I'm getting off my ass. I guess that I can write my music on Cakewalk without really learning how MIDI works. Better still, now that I can write my stuff down, I can more or less clear the cache in my head and start working on new stuff.




(Yes, your eyes do not deceive you - in this day and age, a Windows 98 system.) If you write the notes down, I guess it's simpler to just change the instruments, and get something worthy out of it.

Composing is one of those activity which does not require any physical movement at all. You can be zoning out when people are talking to you because you're trying to figure out whether to use option A or B in a melody. You can write a song while fucking* or masturbating, or, most commonly, bathing. But the downside is that writing them down and getting them right is much more trouble than getting the concept in your head. (I'm sure that's also the case with writing programs, where it takes seconds to get that flash of inspiration to make your code work, and hours of debugging and testing to make sure that you've done everything correctly.)
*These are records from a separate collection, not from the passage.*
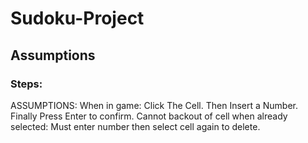 # Sudoku-Project

## Assumptions
### Steps:
ASSUMPTIONS:
    When in game:
        Click The Cell.
        Then Insert a Number.
        Finally Press Enter to confirm.
        Cannot backout of cell when already selected:
            Must enter number then select cell again to delete.
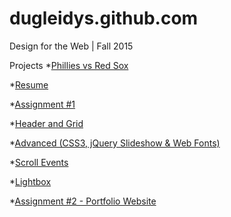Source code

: # dugleidys.github.com

Design for the Web | Fall 2015

Projects
*[Phillies vs Red Sox](http://Dugleidys.github.com/phillies "Phillies vs Red Sox")

*[Resume](http://Dugleidys.github.com/resume "resume")

*[Assignment #1](http://dugleidys.github.com/assignment1 "Assignment #1")

*[Header and Grid](http://dugleidys.github.com/header-grid "Header and Grid")

*[Advanced (CSS3, jQuery Slideshow & Web Fonts)](http://Dugleidys.github.com/advanced "Advanced")

*[Scroll Events](http://dugleidys.github.com/scrollit "Scroll Events")

*[Lightbox](http://dugleidys.github.com/lightbox "Lightbox")

*[Assignment #2 - Portfolio Website](http://Dugleidys.github.com/assignment2 "Assignment #2")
The other downside is that you can tell other people that you've written 20 songs, but unless you write it, and perform it, since it also takes time and trouble to sight read, you can't show the fruits of your work.

Lyrics are a concern. I have not written lyrics. If I like a tune I've written, I'd be concerned about messing it up with shit lyrics. Song titles are another concern, so I've given them provisional titles, some of them are names of roads where I was walking on when the song popped into my head. Song titles that I am satisfied with, like "Pigeons on Steroids" or "Dance of the Strange Attractors" require a bit more thought, but I'd now shorten the latter to "Strange Attractors". It will come as no surprise to find that when I named "Strange Attractors" I was taking a course in chaos theory.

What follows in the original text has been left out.